William : Habido muchos momentos con Alexandra que no podíamos parar de reírnos. La escena que tengo con ella era complicada en el teatro pero en la peli puedo jugar más con la desnudez, el espacio. Con Gorka en el trío nos lo pasamos genial, teníamos material para hacer más cosas y reírnos.
Andrea : Me apetecía mucho hacer una comedia. El personaje me intrigaba, se va de los límites que yo soy. Es algo muy distinto de lo que he hecho, es más maduro y eso me encanta.

Puede ser que en la película ¿se ha añadido más cosas que en la obra de teatro?
William : Sí. Se aguantan mejor los silencios. El cine es un espacio donde a veces no se da permiso a aplaudir o reírse por si pierdes el hilo, en la obra de teatro se anima a que la gente ría, cante o aplauda. En el cine no es más sagrado que el teatro pero es más serio y vives la experiencia de otra manera más bonita. Inma Cuesta dice que es una comedia a traición que hace ver historias muy duras pero que te estás riendo todo el rato hasta que te das cuenta y ves que son cosas que también te han podido pasar a ti.

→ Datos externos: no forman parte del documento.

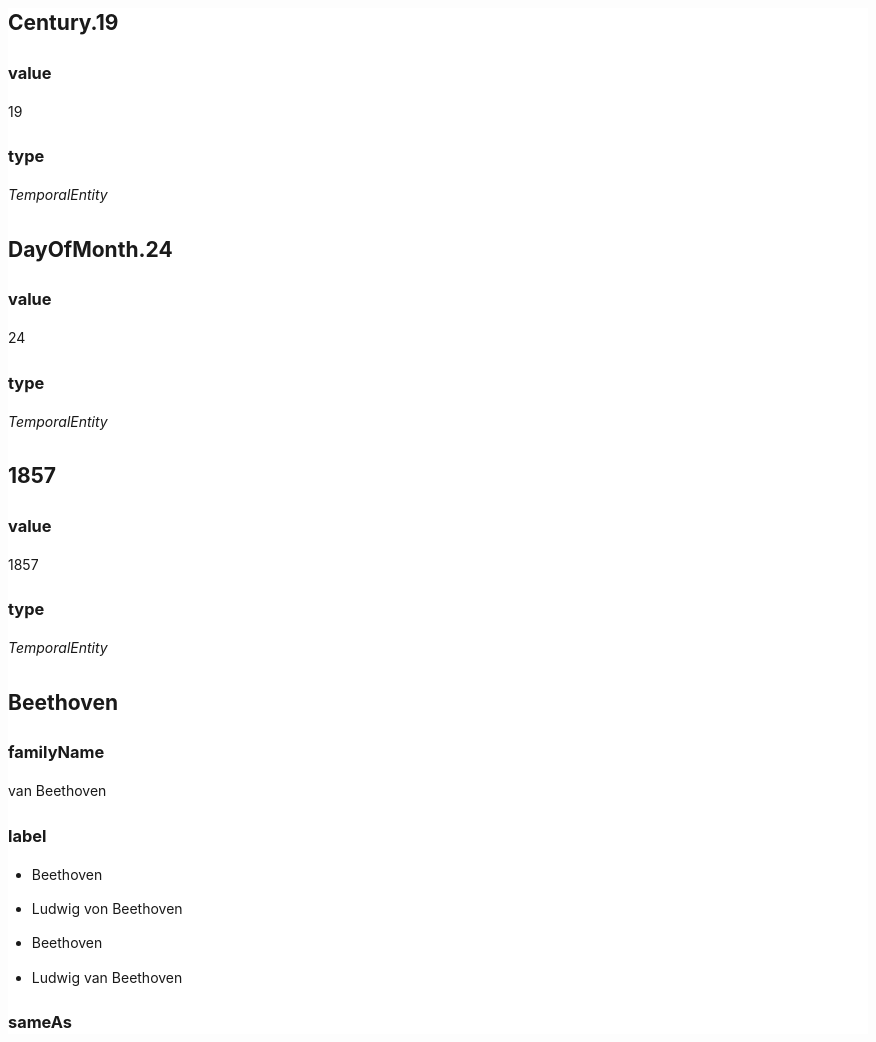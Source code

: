 ## Century.19

### value


19

### type


*TemporalEntity*

## DayOfMonth.24

### value


24

### type


*TemporalEntity*

## 1857

### value


1857

### type


*TemporalEntity*

## Beethoven

### familyName


van Beethoven

### label

 - Beethoven

 - Ludwig von Beethoven

 - Beethoven

 - Ludwig van Beethoven

### sameAs
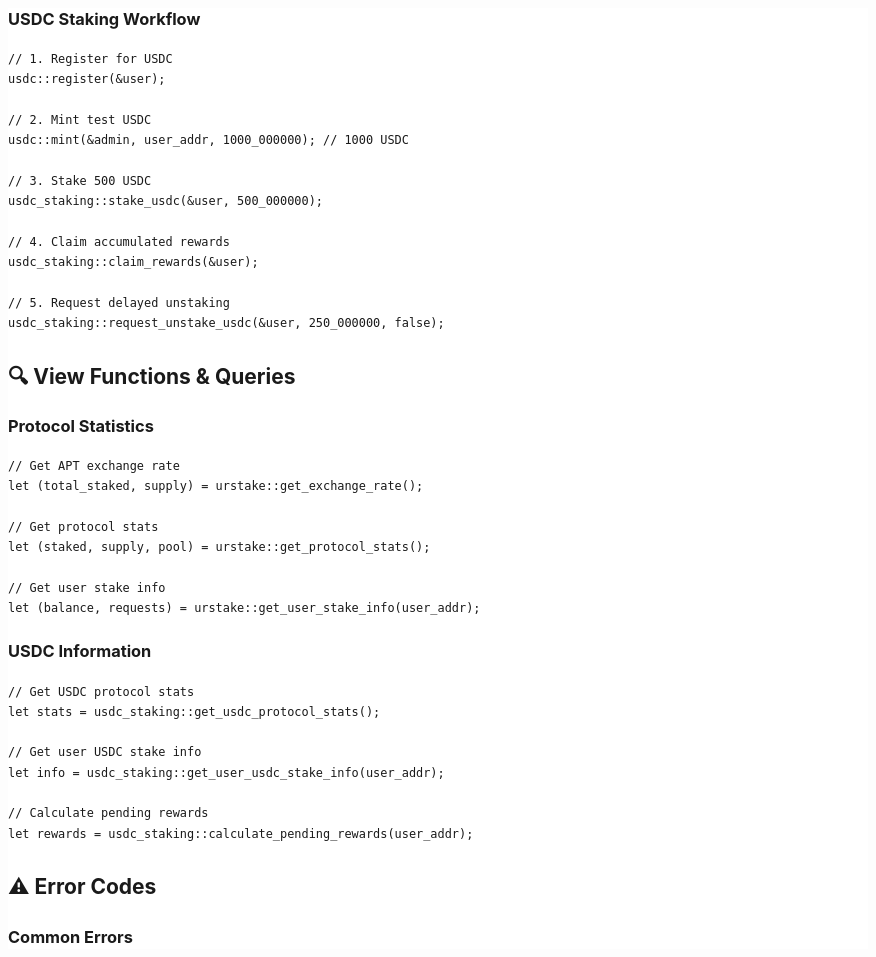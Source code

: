 ### USDC Staking Workflow

```move
// 1. Register for USDC
usdc::register(&user);

// 2. Mint test USDC
usdc::mint(&admin, user_addr, 1000_000000); // 1000 USDC

// 3. Stake 500 USDC
usdc_staking::stake_usdc(&user, 500_000000);

// 4. Claim accumulated rewards
usdc_staking::claim_rewards(&user);

// 5. Request delayed unstaking
usdc_staking::request_unstake_usdc(&user, 250_000000, false);
```

## 🔍 View Functions & Queries

### Protocol Statistics

```move
// Get APT exchange rate
let (total_staked, supply) = urstake::get_exchange_rate();

// Get protocol stats
let (staked, supply, pool) = urstake::get_protocol_stats();

// Get user stake info
let (balance, requests) = urstake::get_user_stake_info(user_addr);
```

### USDC Information

```move
// Get USDC protocol stats
let stats = usdc_staking::get_usdc_protocol_stats();

// Get user USDC stake info
let info = usdc_staking::get_user_usdc_stake_info(user_addr);

// Calculate pending rewards
let rewards = usdc_staking::calculate_pending_rewards(user_addr);
```

## ⚠️ Error Codes

### Common Errors

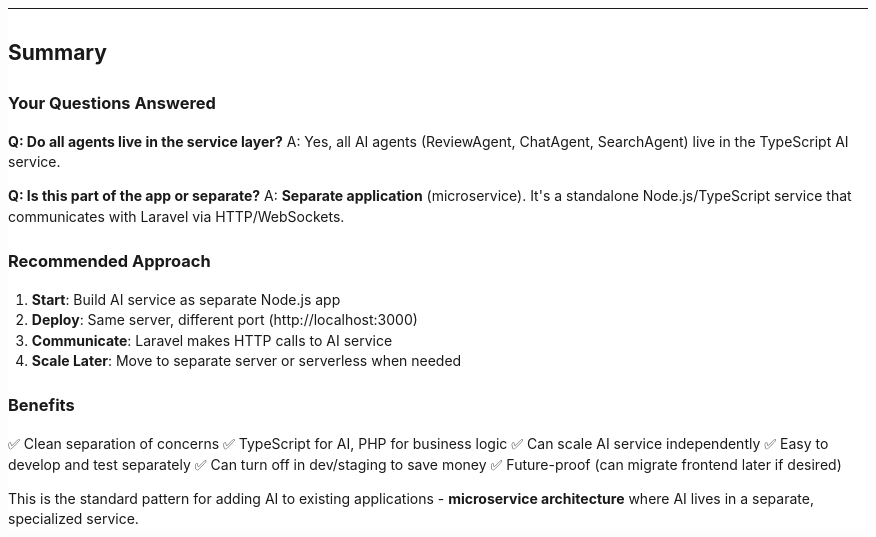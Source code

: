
 ```nginx
```

---

## Summary

### Your Questions Answered

**Q: Do all agents live in the service layer?**
A: Yes, all AI agents (ReviewAgent, ChatAgent, SearchAgent) live in the TypeScript AI service.

**Q: Is this part of the app or separate?**
A: **Separate application** (microservice). It's a standalone Node.js/TypeScript service that communicates with Laravel via HTTP/WebSockets.

### Recommended Approach

1. **Start**: Build AI service as separate Node.js app
2. **Deploy**: Same server, different port (http://localhost:3000)
3. **Communicate**: Laravel makes HTTP calls to AI service
4. **Scale Later**: Move to separate server or serverless when needed

### Benefits

✅ Clean separation of concerns
✅ TypeScript for AI, PHP for business logic
✅ Can scale AI service independently
✅ Easy to develop and test separately
✅ Can turn off in dev/staging to save money
✅ Future-proof (can migrate frontend later if desired)

This is the standard pattern for adding AI to existing applications - **microservice architecture** where AI lives in a separate, specialized service.

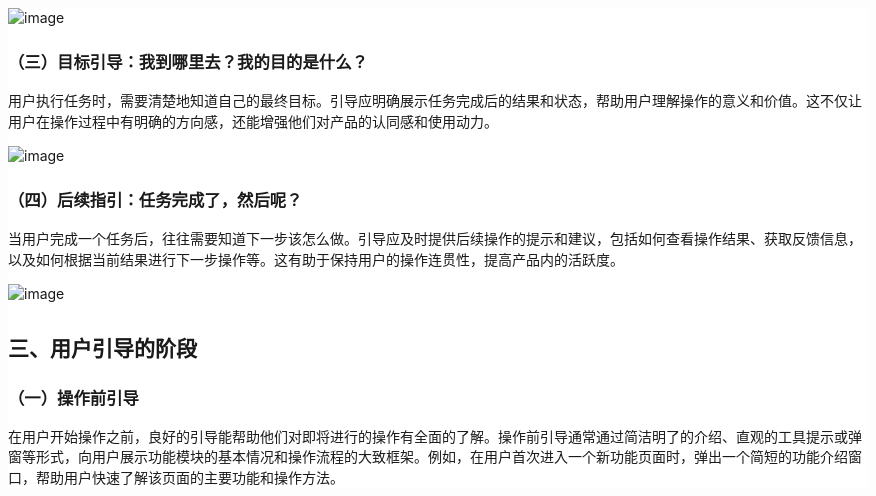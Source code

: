 ![image](https://prod-files-secure.s3.us-west-2.amazonaws.com/a7a0cc5a-89b9-4cda-8686-1fba0ca52f40/0f3aaaf8-7d4d-4176-a6f5-453871ff6f74/image.png?X-Amz-Algorithm=AWS4-HMAC-SHA256&X-Amz-Content-Sha256=UNSIGNED-PAYLOAD&X-Amz-Credential=ASIAZI2LB466QQJX2FIH%2F20250204%2Fus-west-2%2Fs3%2Faws4_request&X-Amz-Date=20250204T082353Z&X-Amz-Expires=3600&X-Amz-Security-Token=IQoJb3JpZ2luX2VjEBAaCXVzLXdlc3QtMiJIMEYCIQDLn6XUMyJxrh%2FKyMEAapurxPZUzZQYaU38liBwD%2Fq6kgIhAPUIqkVJ%2Bl9Sx%2F%2F0U07m0L1tqycZDwmwLB9JIbnEhP%2BLKv8DCCkQABoMNjM3NDIzMTgzODA1IgzLmxiN0I5s7EKAoHIq3ANam6Q79JwK%2FHFS52Ptmf9P0AmDyuhmHa8Jo58ZWWORO6bijcQvjQuZ9wV4aWUA0rmKaVfWsHCa4slaV%2BpprcnXbf%2Ff6Cb94yhqjuTcXmrd0n%2B1PW6ey4e24ip4EXhjSpYyYP0xO7fhgYI1xfQfteUJHFhcC0OgMEGj6e4IMnOBybVVQ%2FO3K%2BF9mW%2FLhkdnjsrc5D0jVy4j1qA1VJO0ikOS3j5DlEYJ1pThsontKEncBqEJ8EcT%2Fu%2FIB73Y%2FH3RapNckliXhBZUbltevMut%2BXOSCguzGtl5MmcGn7fMOTGON5EFYTUZNXFRX0T7WEjxvGtfH3pRl0mkV%2FFuUTJ0aTDVFkMZlONecQTwjT1SrJfQ6kbTsDnzDizqzWlbEpfucJK0VLg%2FP73PtnuRcwG5ufMEiJU4HkzPdBADnuuh8wP1fN8v%2FA3d8sPOZjg7yZIiK3tSM%2BzBCNsUAchtThJw9YxmQ9cUHVdgbY57mKWkcp9%2Bw%2FDkK7QNc00y1Gn6xPJuvKm7TGY62KU%2BdBIi%2FSSjiHbTq9YSm2TeADyKLxjN4%2BacWpV3PSOH5SX%2B0ZPe4h%2FTDFUpsuNFv3DSIzY6YmJEmlF91fAX%2BBiMP%2BA3KZaaZTXl05iD%2BIcW1TbQpdSLOzCOk4e9BjqkAfrOqp%2F0sLrHU7lHWjN5euoEmUiMpknJRRZtWbV5AH0nklus8ijjggMlKlBAUqpXZ9ikhkWVkquTtiVtGKjmmwl2TZXJV4ZeQfsNBqDDK77il7QrOlUOnIbDFsabrxx7Rfe2rrxmKdB0I6yNaue9DXrw4H%2BO2%2FZ4bvqf1SHiHJro06NG3rvVjtqo5Zw6ZBWl%2ByYlgbcofMwDNU1Ri0bk3v9lqOiQ&X-Amz-Signature=483b53e5a6cf7b57382bd6e6a8faf2ae6fcd2d7dd83a46ecf5dfa6fadc62f621&X-Amz-SignedHeaders=host&x-id=GetObject)

### （三）目标引导：我到哪里去？我的目的是什么？

用户执行任务时，需要清楚地知道自己的最终目标。引导应明确展示任务完成后的结果和状态，帮助用户理解操作的意义和价值。这不仅让用户在操作过程中有明确的方向感，还能增强他们对产品的认同感和使用动力。

![image](https://prod-files-secure.s3.us-west-2.amazonaws.com/a7a0cc5a-89b9-4cda-8686-1fba0ca52f40/1db72c46-ad3b-4e99-9353-a2b78a6b5ae6/image.png?X-Amz-Algorithm=AWS4-HMAC-SHA256&X-Amz-Content-Sha256=UNSIGNED-PAYLOAD&X-Amz-Credential=ASIAZI2LB466QQJX2FIH%2F20250204%2Fus-west-2%2Fs3%2Faws4_request&X-Amz-Date=20250204T082353Z&X-Amz-Expires=3600&X-Amz-Security-Token=IQoJb3JpZ2luX2VjEBAaCXVzLXdlc3QtMiJIMEYCIQDLn6XUMyJxrh%2FKyMEAapurxPZUzZQYaU38liBwD%2Fq6kgIhAPUIqkVJ%2Bl9Sx%2F%2F0U07m0L1tqycZDwmwLB9JIbnEhP%2BLKv8DCCkQABoMNjM3NDIzMTgzODA1IgzLmxiN0I5s7EKAoHIq3ANam6Q79JwK%2FHFS52Ptmf9P0AmDyuhmHa8Jo58ZWWORO6bijcQvjQuZ9wV4aWUA0rmKaVfWsHCa4slaV%2BpprcnXbf%2Ff6Cb94yhqjuTcXmrd0n%2B1PW6ey4e24ip4EXhjSpYyYP0xO7fhgYI1xfQfteUJHFhcC0OgMEGj6e4IMnOBybVVQ%2FO3K%2BF9mW%2FLhkdnjsrc5D0jVy4j1qA1VJO0ikOS3j5DlEYJ1pThsontKEncBqEJ8EcT%2Fu%2FIB73Y%2FH3RapNckliXhBZUbltevMut%2BXOSCguzGtl5MmcGn7fMOTGON5EFYTUZNXFRX0T7WEjxvGtfH3pRl0mkV%2FFuUTJ0aTDVFkMZlONecQTwjT1SrJfQ6kbTsDnzDizqzWlbEpfucJK0VLg%2FP73PtnuRcwG5ufMEiJU4HkzPdBADnuuh8wP1fN8v%2FA3d8sPOZjg7yZIiK3tSM%2BzBCNsUAchtThJw9YxmQ9cUHVdgbY57mKWkcp9%2Bw%2FDkK7QNc00y1Gn6xPJuvKm7TGY62KU%2BdBIi%2FSSjiHbTq9YSm2TeADyKLxjN4%2BacWpV3PSOH5SX%2B0ZPe4h%2FTDFUpsuNFv3DSIzY6YmJEmlF91fAX%2BBiMP%2BA3KZaaZTXl05iD%2BIcW1TbQpdSLOzCOk4e9BjqkAfrOqp%2F0sLrHU7lHWjN5euoEmUiMpknJRRZtWbV5AH0nklus8ijjggMlKlBAUqpXZ9ikhkWVkquTtiVtGKjmmwl2TZXJV4ZeQfsNBqDDK77il7QrOlUOnIbDFsabrxx7Rfe2rrxmKdB0I6yNaue9DXrw4H%2BO2%2FZ4bvqf1SHiHJro06NG3rvVjtqo5Zw6ZBWl%2ByYlgbcofMwDNU1Ri0bk3v9lqOiQ&X-Amz-Signature=e521a1d53a46730013cfbf9dd2103a4c6732e42152e94e7f0524f69cc7bfa693&X-Amz-SignedHeaders=host&x-id=GetObject)

### （四）后续指引：任务完成了，然后呢？

当用户完成一个任务后，往往需要知道下一步该怎么做。引导应及时提供后续操作的提示和建议，包括如何查看操作结果、获取反馈信息，以及如何根据当前结果进行下一步操作等。这有助于保持用户的操作连贯性，提高产品内的活跃度。

![image](https://prod-files-secure.s3.us-west-2.amazonaws.com/a7a0cc5a-89b9-4cda-8686-1fba0ca52f40/efd24c17-5899-4682-be24-a14c8965a711/image.png?X-Amz-Algorithm=AWS4-HMAC-SHA256&X-Amz-Content-Sha256=UNSIGNED-PAYLOAD&X-Amz-Credential=ASIAZI2LB466QQJX2FIH%2F20250204%2Fus-west-2%2Fs3%2Faws4_request&X-Amz-Date=20250204T082353Z&X-Amz-Expires=3600&X-Amz-Security-Token=IQoJb3JpZ2luX2VjEBAaCXVzLXdlc3QtMiJIMEYCIQDLn6XUMyJxrh%2FKyMEAapurxPZUzZQYaU38liBwD%2Fq6kgIhAPUIqkVJ%2Bl9Sx%2F%2F0U07m0L1tqycZDwmwLB9JIbnEhP%2BLKv8DCCkQABoMNjM3NDIzMTgzODA1IgzLmxiN0I5s7EKAoHIq3ANam6Q79JwK%2FHFS52Ptmf9P0AmDyuhmHa8Jo58ZWWORO6bijcQvjQuZ9wV4aWUA0rmKaVfWsHCa4slaV%2BpprcnXbf%2Ff6Cb94yhqjuTcXmrd0n%2B1PW6ey4e24ip4EXhjSpYyYP0xO7fhgYI1xfQfteUJHFhcC0OgMEGj6e4IMnOBybVVQ%2FO3K%2BF9mW%2FLhkdnjsrc5D0jVy4j1qA1VJO0ikOS3j5DlEYJ1pThsontKEncBqEJ8EcT%2Fu%2FIB73Y%2FH3RapNckliXhBZUbltevMut%2BXOSCguzGtl5MmcGn7fMOTGON5EFYTUZNXFRX0T7WEjxvGtfH3pRl0mkV%2FFuUTJ0aTDVFkMZlONecQTwjT1SrJfQ6kbTsDnzDizqzWlbEpfucJK0VLg%2FP73PtnuRcwG5ufMEiJU4HkzPdBADnuuh8wP1fN8v%2FA3d8sPOZjg7yZIiK3tSM%2BzBCNsUAchtThJw9YxmQ9cUHVdgbY57mKWkcp9%2Bw%2FDkK7QNc00y1Gn6xPJuvKm7TGY62KU%2BdBIi%2FSSjiHbTq9YSm2TeADyKLxjN4%2BacWpV3PSOH5SX%2B0ZPe4h%2FTDFUpsuNFv3DSIzY6YmJEmlF91fAX%2BBiMP%2BA3KZaaZTXl05iD%2BIcW1TbQpdSLOzCOk4e9BjqkAfrOqp%2F0sLrHU7lHWjN5euoEmUiMpknJRRZtWbV5AH0nklus8ijjggMlKlBAUqpXZ9ikhkWVkquTtiVtGKjmmwl2TZXJV4ZeQfsNBqDDK77il7QrOlUOnIbDFsabrxx7Rfe2rrxmKdB0I6yNaue9DXrw4H%2BO2%2FZ4bvqf1SHiHJro06NG3rvVjtqo5Zw6ZBWl%2ByYlgbcofMwDNU1Ri0bk3v9lqOiQ&X-Amz-Signature=5802660a06ff1ff1c08d26bb6237a35a393cd3775f65e0b897f51a07fa4aee3a&X-Amz-SignedHeaders=host&x-id=GetObject)

## 三、用户引导的阶段

### （一）操作前引导

在用户开始操作之前，良好的引导能帮助他们对即将进行的操作有全面的了解。操作前引导通常通过简洁明了的介绍、直观的工具提示或弹窗等形式，向用户展示功能模块的基本情况和操作流程的大致框架。例如，在用户首次进入一个新功能页面时，弹出一个简短的功能介绍窗口，帮助用户快速了解该页面的主要功能和操作方法。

¿Cómo ha sido trabajar la parte musical?
William : La música es un subtexto, el hilo de pensamiento que tienen los personajes. No es un musical porque no hablamos cantado. Sirve para que el espectador sepa lo que el actor siente cuando no está en escena. Me pareció una locura lo que me pidieron hacer porque no me gusta verme bailar pero bueno, me lancé y los comentarios que he recibido son muy buenos.
Andrea : Lo pasé fatal porque yo no canto, he bailado. Era un terreno que no controlaba. Da mucho miedo. El pudor de lo que pueda pensar la gente. Son inseguridades que nos pasan a todos pero las críticas están siendo muy buenas y eso me tranquiliza.

¿Qué nos puedes hablar de los personaje?
William : Es el personaje más claro y no te esperas que sea así cuando lo conoces pero se le va cayendo la coraza y deja entrever cómo es y es el único capaz de decir lo que siente. Ya me gustaría que me pasara en mi vida ahora mismo pero por desgracia no todo depende de nosotros. Ha sido un viaje emocional muy fuerte que se ha cerrado con esta película que me ha llegado en un momento de mi vida que me ha dejado desencajado y me está costando vivir toda la presentación de la película por lo que a mí me supone personalmente. Nos ha pasado a todo el elenco del teatro a lo largo de estos tres últimos años porque hemos vivido muchas cosas que le pasan a nuestros personajes porque estamos en esa edad. También nos ha servido para entender muchas cosas y es lo bonito de esta película que te sitúa.
Andrea : Paula es un personaje que sufre mucho porque le ha tocado vivir una historia que a nadie le gustaría vivir. Está enamorada de Pablo y sabe que le podría ofrecerle a Pablo ser él, algo que no le ofrece Irene. Llegaría a un punto que no le dolería las cosas que hace Pablo y eso me costó mucho llegar a entender de mi personaje. Hasta que me di cuenta que es muy valiente. Le tengo mucho cariño.

Si te pasara lo mismo que ha tu personaje ¿reaccionarías igual?
William : Al final sí porque hace lo que le dicta su corazón y su cabeza. Lo hacemos y si funciona bien y si no pues lo hemos intentado.